[Information provided]
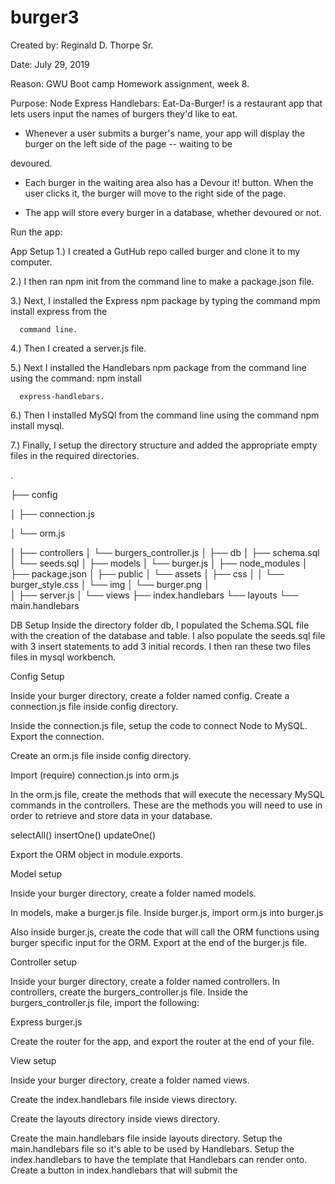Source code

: # burger3
Created by: Reginald D. Thorpe Sr.

Date: July 29, 2019

Reason: GWU Boot camp Homework assignment, week 8.

Purpose: Node Express Handlebars: Eat-Da-Burger! is a restaurant app that lets users input the names of burgers they'd like to eat.
	      
 - Whenever a user submits a burger's name, your app will display the burger on the left side of the page -- waiting to be 

devoured.

 - Each burger in the waiting area also has a Devour it! button. When the user clicks it, the burger will move to the right side of the page.

 - The app will store every burger in a database, whether devoured or not.

Run the app: 

App Setup
1.) I created a GutHub repo called burger and clone it to my computer.

2.) I then ran npm init from the command line to make a package.json file.

3.) Next, I installed the Express npm package by typing the command mpm install express from the   

      command line.
      
4.) Then I created a server.js file.

5.) Next I installed the Handlebars npm package from the command line using the command: npm install 

      express-handlebars.
      
6.) Then I installed MySQl from the command line using the command npm install mysql.

7.) Finally, I setup the directory structure and added the appropriate empty files in the required 
     directories.
     
.

├── config


│   ├── connection.js


│   └── orm.js

│ 
├── controllers
│   └── burgers_controller.js
│
├── db
│   ├── schema.sql
│   └── seeds.sql
│
├── models
│   └── burger.js
│ 
├── node_modules
│ 
├── package.json
│
├── public
│   └── assets
│       ├── css
│       │   └── burger_style.css
│       └── img
│           └── burger.png
│   
│
├── server.js
│
└── views
    ├── index.handlebars
    └── layouts
        └── main.handlebars

DB Setup
Inside the directory folder db, I populated the Schema.SQL file with the creation of the database and table.  I also populate the seeds.sql file with 3 insert statements to add 3 initial records. I then ran these two files files in mysql workbench.







 






Config Setup


Inside your burger directory, create a folder named config.
Create a connection.js file inside config directory.



Inside the connection.js file, setup the code to connect Node to MySQL.
Export the connection.



Create an orm.js file inside config directory.



Import (require) connection.js into orm.js

In the orm.js file, create the methods that will execute the necessary MySQL commands in the controllers. These are the methods you will need to use in order to retrieve and store data in your database.


selectAll()
insertOne()
updateOne()


Export the ORM object in module.exports.



Model setup



Inside your burger directory, create a folder named models.


In models, make a burger.js file.
Inside burger.js, import orm.js into burger.js

Also inside burger.js, create the code that will call the ORM functions using burger specific input for the ORM.
Export at the end of the burger.js file.





Controller setup


Inside your burger directory, create a folder named controllers.
In controllers, create the burgers_controller.js file.
Inside the burgers_controller.js file, import the following:



Express
burger.js



Create the router for the app, and export the router at the end of your file.



View setup


Inside your burger directory, create a folder named views.



Create the index.handlebars file inside views directory.

Create the layouts directory inside views directory.


Create the main.handlebars file inside layouts directory.
Setup the main.handlebars file so it's able to be used by Handlebars.
Setup the index.handlebars to have the template that Handlebars can render onto.
Create a button in index.handlebars that will submit the 
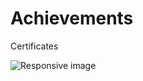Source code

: # Achievements
Certificates<br>

<img src="https://thumbs.dreamstime.com/b/achievements-leads-to-money-success-business-life-symbolized-stairs-sign-pointing-golden-show-helps-becoming-208605962.jpg" class="img-fluid" alt="Responsive image">
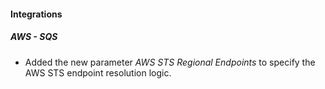 
#### Integrations

##### AWS - SQS

- Added the new parameter *AWS STS Regional Endpoints* to specify the AWS STS endpoint resolution logic.
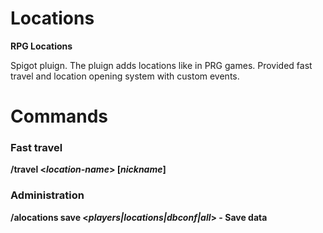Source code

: # Locations
<strong>RPG Locations</strong>
<p>
Spigot pluign. The pluign adds locations like in PRG games.
Provided fast travel and location opening system with custom events.
</p>

# Commands
<strong>
<h3>Fast travel</h3>
/travel <<i>location-name</i>> [<i>nickname</i>]
<h3>Administration</h3>
/alocations save <<i>players|locations|dbconf|all</i>> - <r>Save data</r>
</strong>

[Aim of the exercise] The copy must begin at the line containing "Certificates<br>" and end at the last line of the data above, with every line retyped exactly and no pictures included.

[The answer]
Certificates<br>

<img src="https://thumbs.dreamstime.com/b/achievements-leads-to-money-success-business-life-symbolized-stairs-sign-pointing-golden-show-helps-becoming-208605962.jpg" class="img-fluid" alt="Responsive image">
#### Integrations

##### AWS - SQS

- Added the new parameter *AWS STS Regional Endpoints* to specify the AWS STS endpoint resolution logic.
Source code

: # Locations
<strong>RPG Locations</strong>
<p>
Spigot pluign. The pluign adds locations like in PRG games.
Provided fast travel and location opening system with custom events.
</p>

# Commands
<strong>
<h3>Fast travel</h3>
/travel <<i>location-name</i>> [<i>nickname</i>]
<h3>Administration</h3>
/alocations save <<i>players|locations|dbconf|all</i>> - <r>Save data</r>
</strong>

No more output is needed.